ABOUT THIS TASK: Nothing but the entries, copied exactly, should appear in the response.

GIVEN DATA:
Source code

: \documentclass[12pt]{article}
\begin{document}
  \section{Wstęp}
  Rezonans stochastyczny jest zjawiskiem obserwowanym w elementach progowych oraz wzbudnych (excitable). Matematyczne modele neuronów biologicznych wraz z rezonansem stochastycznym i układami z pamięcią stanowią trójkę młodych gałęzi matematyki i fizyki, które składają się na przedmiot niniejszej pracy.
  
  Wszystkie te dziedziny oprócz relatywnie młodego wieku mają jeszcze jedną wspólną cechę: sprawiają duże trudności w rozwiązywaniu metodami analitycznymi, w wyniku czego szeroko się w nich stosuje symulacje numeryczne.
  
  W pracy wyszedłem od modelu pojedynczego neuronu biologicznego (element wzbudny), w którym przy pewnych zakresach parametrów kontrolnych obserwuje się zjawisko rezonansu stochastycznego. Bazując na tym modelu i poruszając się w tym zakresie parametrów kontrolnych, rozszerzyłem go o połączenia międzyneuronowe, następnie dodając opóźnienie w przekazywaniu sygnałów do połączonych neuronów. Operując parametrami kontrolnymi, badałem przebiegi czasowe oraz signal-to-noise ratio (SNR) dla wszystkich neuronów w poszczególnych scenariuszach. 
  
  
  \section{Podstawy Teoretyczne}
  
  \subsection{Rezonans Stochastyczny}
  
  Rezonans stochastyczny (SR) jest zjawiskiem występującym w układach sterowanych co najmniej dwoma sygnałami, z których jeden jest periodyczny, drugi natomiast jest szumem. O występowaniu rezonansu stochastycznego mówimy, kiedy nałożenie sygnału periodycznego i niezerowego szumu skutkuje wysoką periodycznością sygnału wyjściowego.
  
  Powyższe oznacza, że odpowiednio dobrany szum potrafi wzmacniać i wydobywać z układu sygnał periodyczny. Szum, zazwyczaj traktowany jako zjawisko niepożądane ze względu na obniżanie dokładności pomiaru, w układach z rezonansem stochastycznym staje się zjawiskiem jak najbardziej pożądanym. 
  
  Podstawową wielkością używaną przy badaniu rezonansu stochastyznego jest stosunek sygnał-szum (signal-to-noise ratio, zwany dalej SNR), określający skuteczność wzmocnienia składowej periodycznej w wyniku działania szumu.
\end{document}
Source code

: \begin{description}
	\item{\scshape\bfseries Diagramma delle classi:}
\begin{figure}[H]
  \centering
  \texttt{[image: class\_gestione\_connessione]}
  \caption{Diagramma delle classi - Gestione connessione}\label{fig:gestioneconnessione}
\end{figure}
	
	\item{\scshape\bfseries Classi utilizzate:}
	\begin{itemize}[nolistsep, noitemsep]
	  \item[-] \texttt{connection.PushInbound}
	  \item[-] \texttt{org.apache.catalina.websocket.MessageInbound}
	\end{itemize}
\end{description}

RESPONSE BOX:
Source code

: \documentclass[12pt]{article}
\begin{document}
  \section{Wstęp}
  Rezonans stochastyczny jest zjawiskiem obserwowanym w elementach progowych oraz wzbudnych (excitable). Matematyczne modele neuronów biologicznych wraz z rezonansem stochastycznym i układami z pamięcią stanowią trójkę młodych gałęzi matematyki i fizyki, które składają się na przedmiot niniejszej pracy.
  
  Wszystkie te dziedziny oprócz relatywnie młodego wieku mają jeszcze jedną wspólną cechę: sprawiają duże trudności w rozwiązywaniu metodami analitycznymi, w wyniku czego szeroko się w nich stosuje symulacje numeryczne.
  
  W pracy wyszedłem od modelu pojedynczego neuronu biologicznego (element wzbudny), w którym przy pewnych zakresach parametrów kontrolnych obserwuje się zjawisko rezonansu stochastycznego. Bazując na tym modelu i poruszając się w tym zakresie parametrów kontrolnych, rozszerzyłem go o połączenia międzyneuronowe, następnie dodając opóźnienie w przekazywaniu sygnałów do połączonych neuronów. Operując parametrami kontrolnymi, badałem przebiegi czasowe oraz signal-to-noise ratio (SNR) dla wszystkich neuronów w poszczególnych scenariuszach. 
  
  
  \section{Podstawy Teoretyczne}
  
  \subsection{Rezonans Stochastyczny}
  
  Rezonans stochastyczny (SR) jest zjawiskiem występującym w układach sterowanych co najmniej dwoma sygnałami, z których jeden jest periodyczny, drugi natomiast jest szumem. O występowaniu rezonansu stochastycznego mówimy, kiedy nałożenie sygnału periodycznego i niezerowego szumu skutkuje wysoką periodycznością sygnału wyjściowego.
  
  Powyższe oznacza, że odpowiednio dobrany szum potrafi wzmacniać i wydobywać z układu sygnał periodyczny. Szum, zazwyczaj traktowany jako zjawisko niepożądane ze względu na obniżanie dokładności pomiaru, w układach z rezonansem stochastycznym staje się zjawiskiem jak najbardziej pożądanym. 
  
  Podstawową wielkością używaną przy badaniu rezonansu stochastyznego jest stosunek sygnał-szum (signal-to-noise ratio, zwany dalej SNR), określający skuteczność wzmocnienia składowej periodycznej w wyniku działania szumu.
\end{document}
Source code

: \begin{description}
	\item{\scshape\bfseries Diagramma delle classi:}
\begin{figure}[H]
  \centering
  \texttt{[image: class\_gestione\_connessione]}
  \caption{Diagramma delle classi - Gestione connessione}\label{fig:gestioneconnessione}
\end{figure}
	
	\item{\scshape\bfseries Classi utilizzate:}
	\begin{itemize}[nolistsep, noitemsep]
	  \item[-] \texttt{connection.PushInbound}
	  \item[-] \texttt{org.apache.catalina.websocket.MessageInbound}
	\end{itemize}
\end{description}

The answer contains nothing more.